Como diria locutor Januário de Oliveira, “tá aí o que você queria”.
“Ripa na chulipa e pimba na gorduchinha”.
-       Osmar Santos é gordofóbico.
“É fogo no boné do guarda”.
-       Osmar Santos defende a violência contra policiais.
“Pelas barbas do profeta”.
-       Sílvio Luiz faz propaganda encapotada para os jihadistas.
“Foi, foi, foi, foi, foi ele”.
-       Sílvio Luiz estimula a delação.
“Este até a minha avó fazia”.
-       Sílvio Luiz é edaísta (tem preconceito contra gente velha).
“No Gogó da Ema”.
-       Sílvio Luiz defende a prostituição.
“Para tudo, para tudo”.
-       João Guilherme promove as greves.
“É fogo”.
-       Fiori Giglioti é piromaníaco.
“Mandou mal, lá na geral, que nem perna de pau”.

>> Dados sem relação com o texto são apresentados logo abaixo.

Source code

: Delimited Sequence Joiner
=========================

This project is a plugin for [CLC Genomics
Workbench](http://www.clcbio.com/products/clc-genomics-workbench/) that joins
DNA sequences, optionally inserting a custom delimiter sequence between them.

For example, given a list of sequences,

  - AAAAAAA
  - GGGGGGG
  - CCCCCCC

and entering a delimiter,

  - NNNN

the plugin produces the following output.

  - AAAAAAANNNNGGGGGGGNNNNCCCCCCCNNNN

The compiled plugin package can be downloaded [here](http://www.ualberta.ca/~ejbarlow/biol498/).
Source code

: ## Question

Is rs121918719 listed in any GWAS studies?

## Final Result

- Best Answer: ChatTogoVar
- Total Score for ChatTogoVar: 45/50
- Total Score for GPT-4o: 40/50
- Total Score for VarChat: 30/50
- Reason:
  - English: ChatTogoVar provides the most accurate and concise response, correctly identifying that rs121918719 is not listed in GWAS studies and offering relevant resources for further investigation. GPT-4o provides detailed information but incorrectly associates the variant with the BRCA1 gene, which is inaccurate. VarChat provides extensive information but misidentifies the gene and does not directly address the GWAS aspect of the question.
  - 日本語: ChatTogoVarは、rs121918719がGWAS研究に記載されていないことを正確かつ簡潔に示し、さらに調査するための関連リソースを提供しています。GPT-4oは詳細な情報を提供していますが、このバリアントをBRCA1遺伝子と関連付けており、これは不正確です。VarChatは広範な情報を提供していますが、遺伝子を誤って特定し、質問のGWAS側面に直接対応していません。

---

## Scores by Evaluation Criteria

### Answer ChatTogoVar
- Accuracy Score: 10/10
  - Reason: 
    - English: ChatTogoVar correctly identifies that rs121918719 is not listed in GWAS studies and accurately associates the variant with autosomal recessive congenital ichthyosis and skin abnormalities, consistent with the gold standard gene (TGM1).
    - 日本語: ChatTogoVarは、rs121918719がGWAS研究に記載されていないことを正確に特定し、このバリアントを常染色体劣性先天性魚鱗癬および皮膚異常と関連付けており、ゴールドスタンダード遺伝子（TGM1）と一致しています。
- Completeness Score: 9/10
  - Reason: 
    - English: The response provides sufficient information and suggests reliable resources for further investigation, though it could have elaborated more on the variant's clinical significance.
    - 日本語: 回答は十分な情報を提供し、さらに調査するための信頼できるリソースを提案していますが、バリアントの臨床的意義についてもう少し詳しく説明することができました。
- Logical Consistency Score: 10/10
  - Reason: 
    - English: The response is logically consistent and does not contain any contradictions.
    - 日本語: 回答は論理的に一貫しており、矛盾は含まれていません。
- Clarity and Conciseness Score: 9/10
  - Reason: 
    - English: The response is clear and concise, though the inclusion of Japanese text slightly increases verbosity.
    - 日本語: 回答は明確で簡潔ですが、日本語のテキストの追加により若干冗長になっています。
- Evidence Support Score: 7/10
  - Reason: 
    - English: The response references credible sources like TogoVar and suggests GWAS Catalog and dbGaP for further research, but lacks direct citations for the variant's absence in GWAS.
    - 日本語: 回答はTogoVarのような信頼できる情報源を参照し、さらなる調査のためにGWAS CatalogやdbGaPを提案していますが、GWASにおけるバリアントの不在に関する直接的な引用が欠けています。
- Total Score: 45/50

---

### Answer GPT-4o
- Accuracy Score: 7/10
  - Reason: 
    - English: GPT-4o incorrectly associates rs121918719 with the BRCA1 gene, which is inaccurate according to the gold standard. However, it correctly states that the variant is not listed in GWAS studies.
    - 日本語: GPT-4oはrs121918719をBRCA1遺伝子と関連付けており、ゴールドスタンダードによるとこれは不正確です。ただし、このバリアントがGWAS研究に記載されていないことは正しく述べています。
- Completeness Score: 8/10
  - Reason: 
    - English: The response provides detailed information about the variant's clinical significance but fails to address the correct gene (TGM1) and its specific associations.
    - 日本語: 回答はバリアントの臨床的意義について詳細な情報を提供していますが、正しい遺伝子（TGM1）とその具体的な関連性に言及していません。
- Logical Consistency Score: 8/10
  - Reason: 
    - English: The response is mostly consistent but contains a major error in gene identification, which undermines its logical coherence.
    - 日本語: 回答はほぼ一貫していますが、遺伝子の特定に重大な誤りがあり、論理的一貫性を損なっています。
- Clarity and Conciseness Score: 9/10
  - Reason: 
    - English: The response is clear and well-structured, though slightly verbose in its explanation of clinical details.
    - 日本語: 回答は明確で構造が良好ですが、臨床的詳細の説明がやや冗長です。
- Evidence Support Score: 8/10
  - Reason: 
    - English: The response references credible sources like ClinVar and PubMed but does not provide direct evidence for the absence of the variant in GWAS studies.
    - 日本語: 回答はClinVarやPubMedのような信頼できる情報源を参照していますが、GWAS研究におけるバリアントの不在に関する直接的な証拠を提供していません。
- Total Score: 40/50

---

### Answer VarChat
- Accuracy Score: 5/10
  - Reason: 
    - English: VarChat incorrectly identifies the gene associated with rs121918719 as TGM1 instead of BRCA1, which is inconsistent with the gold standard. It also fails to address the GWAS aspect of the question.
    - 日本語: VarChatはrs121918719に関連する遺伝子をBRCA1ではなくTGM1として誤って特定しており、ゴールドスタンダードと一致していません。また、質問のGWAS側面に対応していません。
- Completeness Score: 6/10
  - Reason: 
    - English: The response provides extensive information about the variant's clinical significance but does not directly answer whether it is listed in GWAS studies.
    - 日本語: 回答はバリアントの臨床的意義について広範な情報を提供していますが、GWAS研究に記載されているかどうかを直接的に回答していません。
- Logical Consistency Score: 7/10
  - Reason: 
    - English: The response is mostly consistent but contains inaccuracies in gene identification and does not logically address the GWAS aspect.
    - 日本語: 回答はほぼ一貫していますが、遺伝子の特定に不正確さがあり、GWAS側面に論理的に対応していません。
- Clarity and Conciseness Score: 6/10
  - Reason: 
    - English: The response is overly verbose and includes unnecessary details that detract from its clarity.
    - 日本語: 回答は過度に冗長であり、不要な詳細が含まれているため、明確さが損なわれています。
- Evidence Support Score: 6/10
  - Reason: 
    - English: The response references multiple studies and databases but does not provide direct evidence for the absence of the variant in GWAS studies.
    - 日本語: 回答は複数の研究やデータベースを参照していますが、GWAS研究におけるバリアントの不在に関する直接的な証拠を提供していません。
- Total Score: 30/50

-       José Carlos Araújo – o Garotinho não respeita os deficientes físicos.
 “Agora eu seu consagro”.
-       Milton Leite não respeita os analfabetos.
“É nosso, nosso, nosso”.
-       Wilson França prega o individualismo contra os interesses coletivos.
“Tá lá o corpo estendido no chão”.
-       Januário de Oliveira estimula o crime.
“Sinistro”.
-       Januário de Oliveira faz propaganda para Michel Temer.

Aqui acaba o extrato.